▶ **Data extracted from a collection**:
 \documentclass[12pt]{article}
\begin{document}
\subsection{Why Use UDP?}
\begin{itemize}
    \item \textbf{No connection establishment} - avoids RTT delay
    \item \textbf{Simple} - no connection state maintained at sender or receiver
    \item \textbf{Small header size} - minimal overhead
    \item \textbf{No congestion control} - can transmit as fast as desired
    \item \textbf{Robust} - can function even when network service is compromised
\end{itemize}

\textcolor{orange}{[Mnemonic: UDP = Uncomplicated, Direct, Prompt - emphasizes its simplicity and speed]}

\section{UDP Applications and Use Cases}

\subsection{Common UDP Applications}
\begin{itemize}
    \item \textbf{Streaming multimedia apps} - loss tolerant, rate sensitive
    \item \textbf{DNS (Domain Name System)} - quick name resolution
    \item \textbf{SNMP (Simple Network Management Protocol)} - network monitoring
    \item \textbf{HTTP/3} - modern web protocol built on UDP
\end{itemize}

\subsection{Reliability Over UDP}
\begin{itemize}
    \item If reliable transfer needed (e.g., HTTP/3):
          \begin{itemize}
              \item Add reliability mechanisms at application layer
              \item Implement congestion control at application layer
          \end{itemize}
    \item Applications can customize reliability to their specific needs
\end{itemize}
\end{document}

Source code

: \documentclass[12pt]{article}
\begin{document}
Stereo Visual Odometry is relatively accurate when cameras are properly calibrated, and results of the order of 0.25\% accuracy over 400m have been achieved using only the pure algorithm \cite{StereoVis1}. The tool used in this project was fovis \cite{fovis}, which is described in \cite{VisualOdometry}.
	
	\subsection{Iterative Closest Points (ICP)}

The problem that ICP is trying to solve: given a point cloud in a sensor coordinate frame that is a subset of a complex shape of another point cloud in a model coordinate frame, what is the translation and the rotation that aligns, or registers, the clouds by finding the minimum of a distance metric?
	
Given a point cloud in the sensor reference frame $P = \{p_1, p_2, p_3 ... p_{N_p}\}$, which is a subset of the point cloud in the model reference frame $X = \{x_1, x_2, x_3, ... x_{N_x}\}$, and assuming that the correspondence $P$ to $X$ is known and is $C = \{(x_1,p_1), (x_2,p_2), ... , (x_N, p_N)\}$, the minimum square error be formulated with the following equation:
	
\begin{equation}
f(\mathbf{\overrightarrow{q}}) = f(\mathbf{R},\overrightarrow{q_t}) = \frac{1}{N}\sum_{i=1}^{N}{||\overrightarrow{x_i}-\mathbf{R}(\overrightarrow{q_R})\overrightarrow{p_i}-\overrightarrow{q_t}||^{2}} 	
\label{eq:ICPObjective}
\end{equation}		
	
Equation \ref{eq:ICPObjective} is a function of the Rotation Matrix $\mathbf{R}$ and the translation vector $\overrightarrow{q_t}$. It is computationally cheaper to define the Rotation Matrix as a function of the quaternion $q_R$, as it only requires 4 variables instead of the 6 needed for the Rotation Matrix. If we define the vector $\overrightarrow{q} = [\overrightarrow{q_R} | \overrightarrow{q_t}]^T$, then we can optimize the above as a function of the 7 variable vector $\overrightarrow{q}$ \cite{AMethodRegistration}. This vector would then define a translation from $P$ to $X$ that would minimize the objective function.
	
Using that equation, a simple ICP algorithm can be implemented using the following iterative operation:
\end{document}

▶ **About this task**: Where does the string "connection" appear in the records above? Show every line that holds it.

▶ **Solution below**:
    \item \textbf{No connection establishment} - avoids RTT delay
    \item \textbf{Simple} - no connection state maintained at sender or receiver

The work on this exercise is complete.